- [DATA EXTRACT]:
^^^^^^^^^^^^^^^^

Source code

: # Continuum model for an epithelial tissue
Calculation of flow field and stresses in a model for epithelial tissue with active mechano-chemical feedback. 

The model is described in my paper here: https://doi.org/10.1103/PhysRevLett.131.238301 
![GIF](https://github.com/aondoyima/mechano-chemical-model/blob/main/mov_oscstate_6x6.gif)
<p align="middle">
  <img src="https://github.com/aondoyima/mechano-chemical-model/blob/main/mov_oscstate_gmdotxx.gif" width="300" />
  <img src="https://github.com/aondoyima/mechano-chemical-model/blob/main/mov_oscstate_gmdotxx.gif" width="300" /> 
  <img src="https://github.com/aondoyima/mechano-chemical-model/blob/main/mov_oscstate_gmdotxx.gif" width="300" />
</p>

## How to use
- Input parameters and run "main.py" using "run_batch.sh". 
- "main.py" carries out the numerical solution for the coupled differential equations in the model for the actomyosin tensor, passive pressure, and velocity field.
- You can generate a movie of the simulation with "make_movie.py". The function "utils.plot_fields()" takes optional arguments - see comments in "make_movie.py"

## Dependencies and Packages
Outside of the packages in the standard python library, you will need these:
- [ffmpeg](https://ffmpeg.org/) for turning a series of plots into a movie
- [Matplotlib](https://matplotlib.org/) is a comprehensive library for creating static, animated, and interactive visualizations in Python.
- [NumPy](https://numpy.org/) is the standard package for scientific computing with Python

^^^^^^^^^^^^^^^^

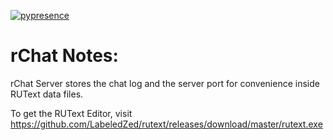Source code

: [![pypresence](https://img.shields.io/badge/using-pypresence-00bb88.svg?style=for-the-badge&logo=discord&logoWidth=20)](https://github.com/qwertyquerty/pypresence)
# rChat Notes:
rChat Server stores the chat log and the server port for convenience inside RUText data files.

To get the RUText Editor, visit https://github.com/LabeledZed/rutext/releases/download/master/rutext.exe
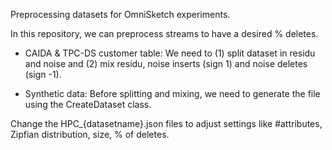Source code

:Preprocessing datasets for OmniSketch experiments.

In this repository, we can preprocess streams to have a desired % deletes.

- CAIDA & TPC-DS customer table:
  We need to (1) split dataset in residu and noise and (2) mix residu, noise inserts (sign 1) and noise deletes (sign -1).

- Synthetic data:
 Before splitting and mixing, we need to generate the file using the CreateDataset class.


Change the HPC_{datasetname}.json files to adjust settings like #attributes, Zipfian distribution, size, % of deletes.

^^^^^^^^^^^^^^^^

- [INSTRUCTIONS FOR THE TASK]:
Copy out each line of the listing that holds the string "movie".

- [RESPONSE BOX]:
- You can generate a movie of the simulation with "make_movie.py". The function "utils.plot_fields()" takes optional arguments - see comments in "make_movie.py"
- [ffmpeg](https://ffmpeg.org/) for turning a series of plots into a movie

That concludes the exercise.